## YOUR TASK:
Where an entry contains an image, skip the image and print the rest exactly.

## INFORMATION GIVEN:
>>>>

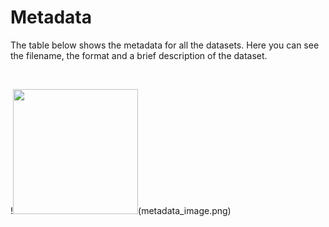# Metadata

The table below shows the metadata for all the datasets. Here you can see the filename, the format and a brief description of the dataset. 

<br />

!<img src="https://image-url.type" width="200" height="200">(metadata_image.png)



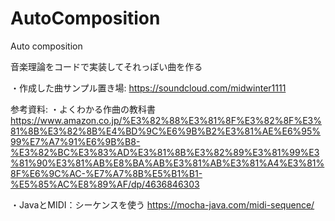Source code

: # AutoComposition
Auto composition

音楽理論をコードで実装してそれっぽい曲を作る


・作成した曲サンプル置き場: 
https://soundcloud.com/midwinter1111


参考資料: 
・よくわかる作曲の教科書
https://www.amazon.co.jp/%E3%82%88%E3%81%8F%E3%82%8F%E3%81%8B%E3%82%8B%E4%BD%9C%E6%9B%B2%E3%81%AE%E6%95%99%E7%A7%91%E6%9B%B8-%E3%82%BC%E3%83%AD%E3%81%8B%E3%82%89%E3%81%99%E3%81%90%E3%81%AB%E8%BA%AB%E3%81%AB%E3%81%A4%E3%81%8F%E6%9C%AC-%E7%A7%8B%E5%B1%B1-%E5%85%AC%E8%89%AF/dp/4636846303

・JavaとMIDI：シーケンスを使う
https://mocha-java.com/midi-sequence/
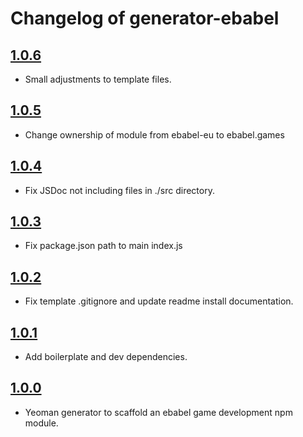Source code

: # Changelog of generator-ebabel

## [1.0.6](https://github.com/ebabel-games/generator-ebabel/releases/tag/v1.0.6)
- Small adjustments to template files.

## [1.0.5](https://github.com/ebabel-games/generator-ebabel/releases/tag/v1.0.5)
- Change ownership of module from ebabel-eu to ebabel.games

## [1.0.4](https://github.com/ebabel-games/generator-ebabel/releases/tag/v1.0.4)
- Fix JSDoc not including files in ./src directory.

## [1.0.3](https://github.com/ebabel-games/generator-ebabel/releases/tag/v1.0.3)
- Fix package.json path to main index.js

## [1.0.2](https://github.com/ebabel-games/generator-ebabel/releases/tag/v1.0.2)
- Fix template .gitignore and update readme install documentation.

## [1.0.1](https://github.com/ebabel-games/generator-ebabel/releases/tag/v1.0.1)
- Add boilerplate and dev dependencies.

## [1.0.0](https://github.com/ebabel-games/generator-ebabel/releases/tag/v1.0.0)
- Yeoman generator to scaffold an ebabel game development npm module.
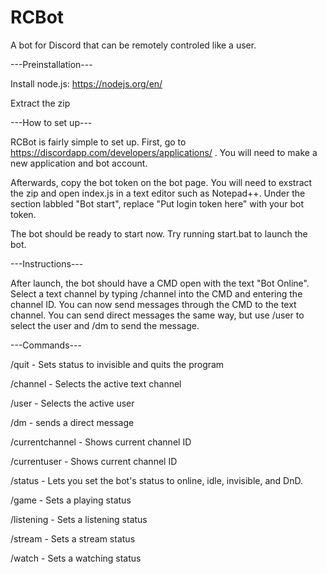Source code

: # RCBot
A bot for Discord that can be remotely controled like a user.

---Preinstallation---

Install node.js: https://nodejs.org/en/

Extract the zip

---How to set up---

  RCBot is fairly simple to set up. First, go to https://discordapp.com/developers/applications/ . You will need to make a new
application and bot account.

  Afterwards, copy the bot token on the bot page. You will need to exstract the zip and open index.js in a text editor such
as Notepad++. Under the section labbled "Bot start", replace "Put login token here" with your bot token.

  The bot should be ready to start now. Try running start.bat to launch the bot.
  
---Instructions---

  After launch, the bot should have a CMD open with the text "Bot Online". Select a text channel by typing /channel into
the CMD and entering the channel ID. You can now send messages through the CMD to the text channel. You can send direct messages
the same way, but use /user to select the user and /dm to send the message.

---Commands---

/quit - Sets status to invisible and quits the program

/channel - Selects the active text channel

/user - Selects the active user

/dm - sends a direct message

/currentchannel - Shows current channel ID

/currentuser - Shows current channel ID

/status - Lets you set the bot's status to online, idle, invisible, and DnD.

/game - Sets a playing status

/listening - Sets a listening status

/stream - Sets a stream status

/watch - Sets a watching status
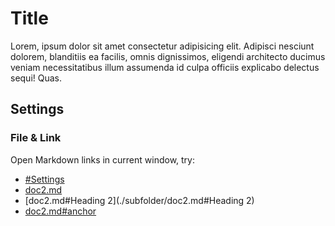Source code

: # Title

Lorem, ipsum dolor sit amet consectetur adipisicing elit.
Adipisci nesciunt dolorem, blanditiis ea facilis, omnis dignissimos, eligendi architecto ducimus veniam necessitatibus illum assumenda id culpa officiis explicabo delectus sequi! Quas.



## Settings

### File & Link

Open Markdown links in current window, try:

- [#Settings](#Settings)
- [doc2.md](./subfolder/doc2.md)
- [doc2.md#Heading 2](./subfolder/doc2.md#Heading 2)
- [doc2.md#anchor](./subfolder/doc2.md#anchor)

<<<<

## ANSWER BOX:
# Metadata

The table below shows the metadata for all the datasets. Here you can see the filename, the format and a brief description of the dataset. 

<br />

!<img src="https://image-url.type" width="200" height="200">(metadata_image.png)



Source code

: # AutoComposition
Auto composition

音楽理論をコードで実装してそれっぽい曲を作る


・作成した曲サンプル置き場: 
https://soundcloud.com/midwinter1111


参考資料: 
・よくわかる作曲の教科書
https://www.amazon.co.jp/%E3%82%88%E3%81%8F%E3%82%8F%E3%81%8B%E3%82%8B%E4%BD%9C%E6%9B%B2%E3%81%AE%E6%95%99%E7%A7%91%E6%9B%B8-%E3%82%BC%E3%83%AD%E3%81%8B%E3%82%89%E3%81%99%E3%81%90%E3%81%AB%E8%BA%AB%E3%81%AB%E3%81%A4%E3%81%8F%E6%9C%AC-%E7%A7%8B%E5%B1%B1-%E5%85%AC%E8%89%AF/dp/4636846303

・JavaとMIDI：シーケンスを使う
https://mocha-java.com/midi-sequence/
Source code

: # Changelog of generator-ebabel

## [1.0.6](https://github.com/ebabel-games/generator-ebabel/releases/tag/v1.0.6)
- Small adjustments to template files.

## [1.0.5](https://github.com/ebabel-games/generator-ebabel/releases/tag/v1.0.5)
- Change ownership of module from ebabel-eu to ebabel.games

## [1.0.4](https://github.com/ebabel-games/generator-ebabel/releases/tag/v1.0.4)
- Fix JSDoc not including files in ./src directory.

## [1.0.3](https://github.com/ebabel-games/generator-ebabel/releases/tag/v1.0.3)
- Fix package.json path to main index.js

## [1.0.2](https://github.com/ebabel-games/generator-ebabel/releases/tag/v1.0.2)
- Fix template .gitignore and update readme install documentation.

## [1.0.1](https://github.com/ebabel-games/generator-ebabel/releases/tag/v1.0.1)
- Add boilerplate and dev dependencies.

## [1.0.0](https://github.com/ebabel-games/generator-ebabel/releases/tag/v1.0.0)
- Yeoman generator to scaffold an ebabel game development npm module.
Source code

: # RCBot
A bot for Discord that can be remotely controled like a user.

---Preinstallation---

Install node.js: https://nodejs.org/en/

Extract the zip

---How to set up---

  RCBot is fairly simple to set up. First, go to https://discordapp.com/developers/applications/ . You will need to make a new
application and bot account.

  Afterwards, copy the bot token on the bot page. You will need to exstract the zip and open index.js in a text editor such
as Notepad++. Under the section labbled "Bot start", replace "Put login token here" with your bot token.

  The bot should be ready to start now. Try running start.bat to launch the bot.
  
---Instructions---

  After launch, the bot should have a CMD open with the text "Bot Online". Select a text channel by typing /channel into
the CMD and entering the channel ID. You can now send messages through the CMD to the text channel. You can send direct messages
the same way, but use /user to select the user and /dm to send the message.

---Commands---

/quit - Sets status to invisible and quits the program

/channel - Selects the active text channel

/user - Selects the active user

/dm - sends a direct message

/currentchannel - Shows current channel ID

/currentuser - Shows current channel ID

/status - Lets you set the bot's status to online, idle, invisible, and DnD.

/game - Sets a playing status

/listening - Sets a listening status

/stream - Sets a stream status

/watch - Sets a watching status
Source code

: # Title

Lorem, ipsum dolor sit amet consectetur adipisicing elit.
Adipisci nesciunt dolorem, blanditiis ea facilis, omnis dignissimos, eligendi architecto ducimus veniam necessitatibus illum assumenda id culpa officiis explicabo delectus sequi! Quas.



## Settings

### File & Link

Open Markdown links in current window, try:

- [#Settings](#Settings)
- [doc2.md](./subfolder/doc2.md)
- [doc2.md#Heading 2](./subfolder/doc2.md#Heading 2)
- [doc2.md#anchor](./subfolder/doc2.md#anchor)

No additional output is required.